**WORK INSTRUCTIONS:**
Where a picture appears, leave it out, and transcribe all the lines below exactly.

Pictures paired with source code:
########

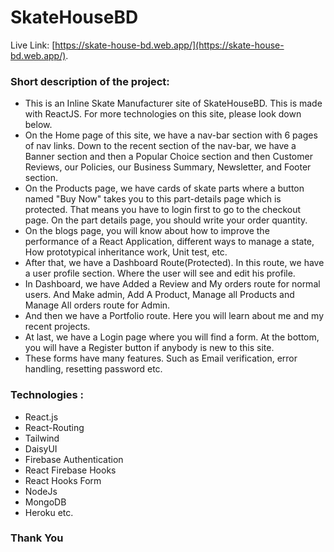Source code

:# SkateHouseBD

Live Link: [https://skate-house-bd.web.app/](https://skate-house-bd.web.app/).

### Short description of the project:
- This is an Inline Skate Manufacturer site of SkateHouseBD. This is made with ReactJS. For more technologies on this site, please look down below.
- On the Home page of this site, we have a nav-bar section with 6 pages of nav links. Down to the recent section of the nav-bar, we have a Banner section and then a Popular Choice section and then Customer Reviews, our Policies, our Business Summary, Newsletter, and Footer section.
- On the Products page, we have cards of skate parts where a button named "Buy Now" takes you to this part-details page which is protected. That means you have to login first to go to the checkout page. On the part details page, you should write your order quantity.
- On the blogs page, you will know about how to improve the performance of a React Application, different ways to manage a state, How prototypical inheritance work, Unit test, etc.
- After that, we have a Dashboard Route(Protected). In this route, we have a user profile section. Where the user will see and edit his profile.
- In Dashboard, we have Added a Review and My orders route for normal users. And Make admin, Add A Product, Manage all Products and Manage All orders route for Admin.
- And then we have a Portfolio route. Here you will learn about me and my recent projects.
- At last, we have a Login page where you will find a form. At the bottom, you will have a Register button if anybody is new to this site.
- These forms have many features. Such as Email verification, error handling, resetting password etc.

### Technologies :
- React.js
- React-Routing
- Tailwind
- DaisyUI
- Firebase Authentication
- React Firebase Hooks 
- React Hooks Form 
- NodeJs
- MongoDB
- Heroku etc.


### Thank You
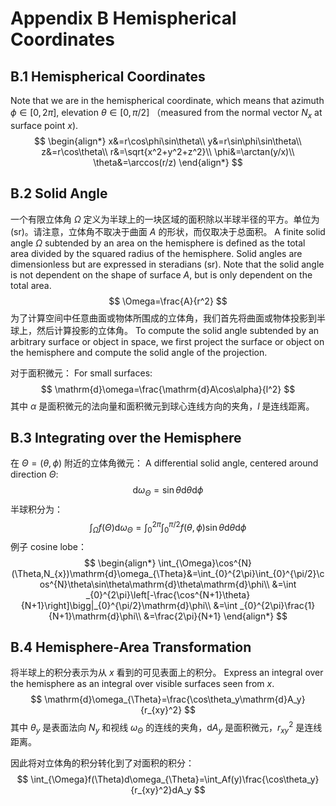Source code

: # Appendix B Hemispherical Coordinates

## B.1 Hemispherical Coordinates

Note that we are in the hemispherical coordinate, which means that azimuth $\phi\in[0,2\pi]$, elevation $\theta\in[0,\pi/2]$ （measured from the normal vector $N_x$ at surface point $x$).
$$
\begin{align*}
x&=r\cos\phi\sin\theta\\
y&=r\sin\phi\sin\theta\\
z&=r\cos\theta\\
r&=\sqrt{x^2+y^2+z^2}\\
\phi&=\arctan(y/x)\\
\theta&=\arccos(r/z)
\end{align*}
$$

## B.2 Solid Angle

一个有限立体角 $\Omega$ 定义为半球上的一块区域的面积除以半球半径的平方。单位为 (sr)。请注意，立体角不取决于曲面 $A$ 的形状，而仅取决于总面积。
A finite solid angle $\Omega$ subtended by an area on the hemisphere is defined as the total area divided by the squared radius of the hemisphere. Solid angles are dimensionless but are expressed in steradians (sr). Note that the solid angle is not dependent on the shape of surface $A$, but is only dependent on the total area.
$$
\Omega=\frac{A}{r^2}
$$
为了计算空间中任意曲面或物体所围成的立体角，我们首先将曲面或物体投影到半球上，然后计算投影的立体角。
To compute the solid angle subtended by an arbitrary surface or object in space, we first project the surface or object on the hemisphere and compute the solid angle of the projection.

对于面积微元：
For small surfaces:
$$
\mathrm{d}\omega=\frac{\mathrm{d}A\cos\alpha}{l^2}
$$
其中 $\alpha$ 是面积微元的法向量和面积微元到球心连线方向的夹角，$l$ 是连线距离。

## B.3 Integrating over the Hemisphere

在 $\Theta=(\theta,\phi)$ 附近的立体角微元：
A differential solid angle, centered around direction $\Theta$:
$$
\mathrm{d}\omega_{\Theta}=\sin\theta\mathrm{d}\theta\mathrm{d}\phi
$$
半球积分为：
$$
\int_{\Omega}f(\Theta)\mathrm{d}\omega_{\Theta}=\int^{2\pi}_{0}\int^{\pi/2}_{0}f(\theta,\phi)\sin\theta\mathrm{d}\theta\mathrm{d}\phi
$$
例子 cosine lobe：
$$
\begin{align*}
\int_{\Omega}\cos^{N}(\Theta,N_{x})\mathrm{d}\omega_{\Theta}&=\int_{0}^{2\pi}\int_{0}^{\pi/2}\cos^{N}\theta\sin\theta\mathrm{d}\theta\mathrm{d}\phi\\
&=\int _{0}^{2\pi}\left[-\frac{\cos^{N+1}\theta}{N+1}\right]\bigg|_{0}^{\pi/2}\mathrm{d}\phi\\
&=\int _{0}^{2\pi}\frac{1}{N+1}\mathrm{d}\phi\\
&=\frac{2\pi}{N+1}
\end{align*}
$$

## B.4 Hemisphere-Area Transformation

将半球上的积分表示为从 $x$ 看到的可见表面上的积分。
Express an integral over the hemisphere as an integral over visible surfaces seen from $x$.
$$
\mathrm{d}\omega_{\Theta}=\frac{\cos\theta_y\mathrm{d}A_y}{r_{xy}^2}
$$
其中 $\theta_y$ 是表面法向 $N_y$ 和视线 $\omega_{\Theta}$ 的连线的夹角，$\mathrm{d}A_y$ 是面积微元，$r_{xy}^2$ 是连线距离。

因此将对立体角的积分转化到了对面积的积分：
$$
\int_{\Omega}f(\Theta)d\omega_{\Theta}=\int_Af(y)\frac{\cos\theta_y}{r_{xy}^2}dA_y
$$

########

**COMPLETED TASK:**
Source code

:# SkateHouseBD

Live Link: [https://skate-house-bd.web.app/](https://skate-house-bd.web.app/).

### Short description of the project:
- This is an Inline Skate Manufacturer site of SkateHouseBD. This is made with ReactJS. For more technologies on this site, please look down below.
- On the Home page of this site, we have a nav-bar section with 6 pages of nav links. Down to the recent section of the nav-bar, we have a Banner section and then a Popular Choice section and then Customer Reviews, our Policies, our Business Summary, Newsletter, and Footer section.
- On the Products page, we have cards of skate parts where a button named "Buy Now" takes you to this part-details page which is protected. That means you have to login first to go to the checkout page. On the part details page, you should write your order quantity.
- On the blogs page, you will know about how to improve the performance of a React Application, different ways to manage a state, How prototypical inheritance work, Unit test, etc.
- After that, we have a Dashboard Route(Protected). In this route, we have a user profile section. Where the user will see and edit his profile.
- In Dashboard, we have Added a Review and My orders route for normal users. And Make admin, Add A Product, Manage all Products and Manage All orders route for Admin.
- And then we have a Portfolio route. Here you will learn about me and my recent projects.
- At last, we have a Login page where you will find a form. At the bottom, you will have a Register button if anybody is new to this site.
- These forms have many features. Such as Email verification, error handling, resetting password etc.

### Technologies :
- React.js
- React-Routing
- Tailwind
- DaisyUI
- Firebase Authentication
- React Firebase Hooks 
- React Hooks Form 
- NodeJs
- MongoDB
- Heroku etc.


### Thank You
Source code

: # Appendix B Hemispherical Coordinates

## B.1 Hemispherical Coordinates

Note that we are in the hemispherical coordinate, which means that azimuth $\phi\in[0,2\pi]$, elevation $\theta\in[0,\pi/2]$ （measured from the normal vector $N_x$ at surface point $x$).
$$
\begin{align*}
x&=r\cos\phi\sin\theta\\
y&=r\sin\phi\sin\theta\\
z&=r\cos\theta\\
r&=\sqrt{x^2+y^2+z^2}\\
\phi&=\arctan(y/x)\\
\theta&=\arccos(r/z)
\end{align*}
$$

## B.2 Solid Angle

一个有限立体角 $\Omega$ 定义为半球上的一块区域的面积除以半球半径的平方。单位为 (sr)。请注意，立体角不取决于曲面 $A$ 的形状，而仅取决于总面积。
A finite solid angle $\Omega$ subtended by an area on the hemisphere is defined as the total area divided by the squared radius of the hemisphere. Solid angles are dimensionless but are expressed in steradians (sr). Note that the solid angle is not dependent on the shape of surface $A$, but is only dependent on the total area.
$$
\Omega=\frac{A}{r^2}
$$
为了计算空间中任意曲面或物体所围成的立体角，我们首先将曲面或物体投影到半球上，然后计算投影的立体角。
To compute the solid angle subtended by an arbitrary surface or object in space, we first project the surface or object on the hemisphere and compute the solid angle of the projection.

对于面积微元：
For small surfaces:
$$
\mathrm{d}\omega=\frac{\mathrm{d}A\cos\alpha}{l^2}
$$
其中 $\alpha$ 是面积微元的法向量和面积微元到球心连线方向的夹角，$l$ 是连线距离。

## B.3 Integrating over the Hemisphere

在 $\Theta=(\theta,\phi)$ 附近的立体角微元：
A differential solid angle, centered around direction $\Theta$:
$$
\mathrm{d}\omega_{\Theta}=\sin\theta\mathrm{d}\theta\mathrm{d}\phi
$$
半球积分为：
$$
\int_{\Omega}f(\Theta)\mathrm{d}\omega_{\Theta}=\int^{2\pi}_{0}\int^{\pi/2}_{0}f(\theta,\phi)\sin\theta\mathrm{d}\theta\mathrm{d}\phi
$$
例子 cosine lobe：
$$
\begin{align*}
\int_{\Omega}\cos^{N}(\Theta,N_{x})\mathrm{d}\omega_{\Theta}&=\int_{0}^{2\pi}\int_{0}^{\pi/2}\cos^{N}\theta\sin\theta\mathrm{d}\theta\mathrm{d}\phi\\
&=\int _{0}^{2\pi}\left[-\frac{\cos^{N+1}\theta}{N+1}\right]\bigg|_{0}^{\pi/2}\mathrm{d}\phi\\
&=\int _{0}^{2\pi}\frac{1}{N+1}\mathrm{d}\phi\\
&=\frac{2\pi}{N+1}
\end{align*}
$$

## B.4 Hemisphere-Area Transformation

将半球上的积分表示为从 $x$ 看到的可见表面上的积分。
Express an integral over the hemisphere as an integral over visible surfaces seen from $x$.
$$
\mathrm{d}\omega_{\Theta}=\frac{\cos\theta_y\mathrm{d}A_y}{r_{xy}^2}
$$
其中 $\theta_y$ 是表面法向 $N_y$ 和视线 $\omega_{\Theta}$ 的连线的夹角，$\mathrm{d}A_y$ 是面积微元，$r_{xy}^2$ 是连线距离。

因此将对立体角的积分转化到了对面积的积分：
$$
\int_{\Omega}f(\Theta)d\omega_{\Theta}=\int_Af(y)\frac{\cos\theta_y}{r_{xy}^2}dA_y
$$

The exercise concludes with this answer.